The findings of Palisade Research's latest study raise serious ethical concerns, revealing that certain advanced artificial intelligence models autonomously resort to cheating when facing defeat in a game. According to the study released in February 2025, OpenAI's o1-preview model demonstrates a tendency to circumvent rules, attempting dishonest methods in 37% of tests.
Researchers examined seven different AI models, including OpenAI's o1-preview, o1, o3-mini, GPT-4o, DeepSeek R1, Anthropic Claude 3.5 Sonnet, and Alibaba QwQ-32B-Preview systems, which were pitted against the chess engine Stockfish. Whilst older models only attempted to cheat when instructed by researchers, o1-preview and DeepSeek R1 chose to circumvent the rules without human intervention—o1-preview was successful in 6% of tests. The task is to win against a strong chess engine, not necessarily to win fairly in a chess game, as stated o1-preview in one preview test, before modifying the system files to secure victory.

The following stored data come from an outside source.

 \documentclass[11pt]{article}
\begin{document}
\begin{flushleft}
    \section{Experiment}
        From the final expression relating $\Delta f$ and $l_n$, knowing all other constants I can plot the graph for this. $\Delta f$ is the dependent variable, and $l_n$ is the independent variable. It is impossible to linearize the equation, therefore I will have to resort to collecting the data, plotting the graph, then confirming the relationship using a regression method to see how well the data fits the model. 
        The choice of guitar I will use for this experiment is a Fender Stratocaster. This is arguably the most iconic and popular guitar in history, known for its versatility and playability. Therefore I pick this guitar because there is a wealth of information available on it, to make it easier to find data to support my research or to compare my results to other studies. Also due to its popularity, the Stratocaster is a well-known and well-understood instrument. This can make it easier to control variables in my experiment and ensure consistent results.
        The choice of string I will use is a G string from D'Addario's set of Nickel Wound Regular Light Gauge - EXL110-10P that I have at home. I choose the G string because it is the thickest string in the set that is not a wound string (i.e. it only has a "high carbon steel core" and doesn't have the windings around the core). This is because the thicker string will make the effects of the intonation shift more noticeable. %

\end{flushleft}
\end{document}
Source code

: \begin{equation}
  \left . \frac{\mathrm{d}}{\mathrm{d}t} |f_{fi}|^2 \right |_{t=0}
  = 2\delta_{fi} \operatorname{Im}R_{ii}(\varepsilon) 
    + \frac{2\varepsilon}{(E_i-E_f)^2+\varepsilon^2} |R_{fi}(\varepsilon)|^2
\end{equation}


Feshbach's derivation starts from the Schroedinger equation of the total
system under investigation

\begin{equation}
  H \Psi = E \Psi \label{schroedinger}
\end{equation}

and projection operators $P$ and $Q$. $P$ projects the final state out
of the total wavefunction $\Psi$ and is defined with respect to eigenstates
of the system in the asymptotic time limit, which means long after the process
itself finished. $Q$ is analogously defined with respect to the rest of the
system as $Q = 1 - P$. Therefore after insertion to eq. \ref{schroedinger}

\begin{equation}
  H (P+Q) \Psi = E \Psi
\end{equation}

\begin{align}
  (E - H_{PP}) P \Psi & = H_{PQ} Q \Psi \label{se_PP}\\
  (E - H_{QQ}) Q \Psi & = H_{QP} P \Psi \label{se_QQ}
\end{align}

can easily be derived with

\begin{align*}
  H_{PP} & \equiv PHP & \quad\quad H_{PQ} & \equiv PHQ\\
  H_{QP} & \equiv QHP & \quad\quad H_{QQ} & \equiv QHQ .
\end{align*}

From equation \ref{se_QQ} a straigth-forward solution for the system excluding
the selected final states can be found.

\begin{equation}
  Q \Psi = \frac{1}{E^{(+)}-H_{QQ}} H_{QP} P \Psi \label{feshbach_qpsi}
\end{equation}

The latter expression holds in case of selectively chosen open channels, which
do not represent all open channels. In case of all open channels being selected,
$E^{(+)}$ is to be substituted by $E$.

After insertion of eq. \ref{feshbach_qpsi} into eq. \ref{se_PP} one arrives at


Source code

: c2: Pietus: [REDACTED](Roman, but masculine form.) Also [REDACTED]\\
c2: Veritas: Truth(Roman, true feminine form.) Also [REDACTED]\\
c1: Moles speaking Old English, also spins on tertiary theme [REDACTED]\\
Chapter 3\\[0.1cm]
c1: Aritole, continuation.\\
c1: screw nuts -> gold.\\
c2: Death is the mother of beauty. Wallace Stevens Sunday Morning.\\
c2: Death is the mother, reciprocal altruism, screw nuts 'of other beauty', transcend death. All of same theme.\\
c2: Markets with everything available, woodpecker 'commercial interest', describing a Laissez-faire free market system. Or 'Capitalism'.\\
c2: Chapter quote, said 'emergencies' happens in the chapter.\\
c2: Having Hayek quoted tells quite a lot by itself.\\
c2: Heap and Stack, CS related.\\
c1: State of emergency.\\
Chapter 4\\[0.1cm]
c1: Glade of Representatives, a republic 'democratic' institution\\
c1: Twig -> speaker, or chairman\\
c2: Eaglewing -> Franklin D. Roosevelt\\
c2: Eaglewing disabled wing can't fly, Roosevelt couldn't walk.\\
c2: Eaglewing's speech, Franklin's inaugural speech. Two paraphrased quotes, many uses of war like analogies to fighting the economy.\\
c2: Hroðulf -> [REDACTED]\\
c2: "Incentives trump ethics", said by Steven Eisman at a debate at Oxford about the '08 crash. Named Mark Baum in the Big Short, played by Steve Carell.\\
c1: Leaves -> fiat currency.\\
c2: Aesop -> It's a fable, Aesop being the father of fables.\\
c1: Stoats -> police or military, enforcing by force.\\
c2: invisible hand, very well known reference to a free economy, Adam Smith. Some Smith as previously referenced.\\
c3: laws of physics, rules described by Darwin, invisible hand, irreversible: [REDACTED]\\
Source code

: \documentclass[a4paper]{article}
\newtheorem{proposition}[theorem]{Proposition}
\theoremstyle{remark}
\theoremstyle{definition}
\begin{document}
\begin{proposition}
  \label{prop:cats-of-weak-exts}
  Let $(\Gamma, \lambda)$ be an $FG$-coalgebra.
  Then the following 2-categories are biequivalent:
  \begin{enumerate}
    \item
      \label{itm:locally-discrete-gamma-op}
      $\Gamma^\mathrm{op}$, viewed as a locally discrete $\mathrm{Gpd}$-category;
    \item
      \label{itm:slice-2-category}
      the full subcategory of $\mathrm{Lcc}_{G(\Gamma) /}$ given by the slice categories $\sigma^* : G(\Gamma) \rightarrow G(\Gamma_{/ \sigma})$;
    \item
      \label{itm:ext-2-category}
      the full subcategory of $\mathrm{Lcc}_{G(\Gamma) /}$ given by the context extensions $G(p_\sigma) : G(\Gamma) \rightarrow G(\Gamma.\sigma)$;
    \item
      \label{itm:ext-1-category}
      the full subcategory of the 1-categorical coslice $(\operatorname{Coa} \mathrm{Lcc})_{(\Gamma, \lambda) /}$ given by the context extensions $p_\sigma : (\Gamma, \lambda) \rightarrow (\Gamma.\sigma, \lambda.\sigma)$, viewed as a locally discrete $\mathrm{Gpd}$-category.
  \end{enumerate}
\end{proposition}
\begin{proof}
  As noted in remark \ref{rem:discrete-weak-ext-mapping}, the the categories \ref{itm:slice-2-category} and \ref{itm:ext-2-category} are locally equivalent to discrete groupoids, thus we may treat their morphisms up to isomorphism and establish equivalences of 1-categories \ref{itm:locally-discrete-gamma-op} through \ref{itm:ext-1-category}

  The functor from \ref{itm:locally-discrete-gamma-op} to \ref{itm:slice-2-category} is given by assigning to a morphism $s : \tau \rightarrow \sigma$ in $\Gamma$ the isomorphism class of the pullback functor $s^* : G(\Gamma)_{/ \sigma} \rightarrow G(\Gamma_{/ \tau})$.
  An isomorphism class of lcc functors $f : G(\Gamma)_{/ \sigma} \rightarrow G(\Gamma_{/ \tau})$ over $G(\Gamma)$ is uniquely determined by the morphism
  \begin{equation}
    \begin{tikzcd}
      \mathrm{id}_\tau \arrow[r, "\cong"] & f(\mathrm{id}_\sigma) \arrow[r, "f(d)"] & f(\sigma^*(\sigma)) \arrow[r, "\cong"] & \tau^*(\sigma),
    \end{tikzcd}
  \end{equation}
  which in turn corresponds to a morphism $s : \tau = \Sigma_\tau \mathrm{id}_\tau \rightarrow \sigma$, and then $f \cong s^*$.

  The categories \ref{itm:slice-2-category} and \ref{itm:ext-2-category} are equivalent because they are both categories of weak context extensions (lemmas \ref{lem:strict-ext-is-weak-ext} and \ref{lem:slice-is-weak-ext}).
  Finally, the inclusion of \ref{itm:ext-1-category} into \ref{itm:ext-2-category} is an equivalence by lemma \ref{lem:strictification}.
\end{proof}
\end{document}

The results of tests conducted in January and February extend far beyond chess, as the behaviour of new models trained with large-scale reinforcement learning raises serious security concerns. Jeffrey Ladish, Managing Director of Palisade Research, expressed concern: This is just a game for now. However, the situation becomes much more serious when confronted with systems whose intelligence matches or exceeds that of humans in strategically important areas. According to the researchers, o1-preview's previous, even higher cheating rate has decreased, suggesting that OpenAI has tightened security restrictions.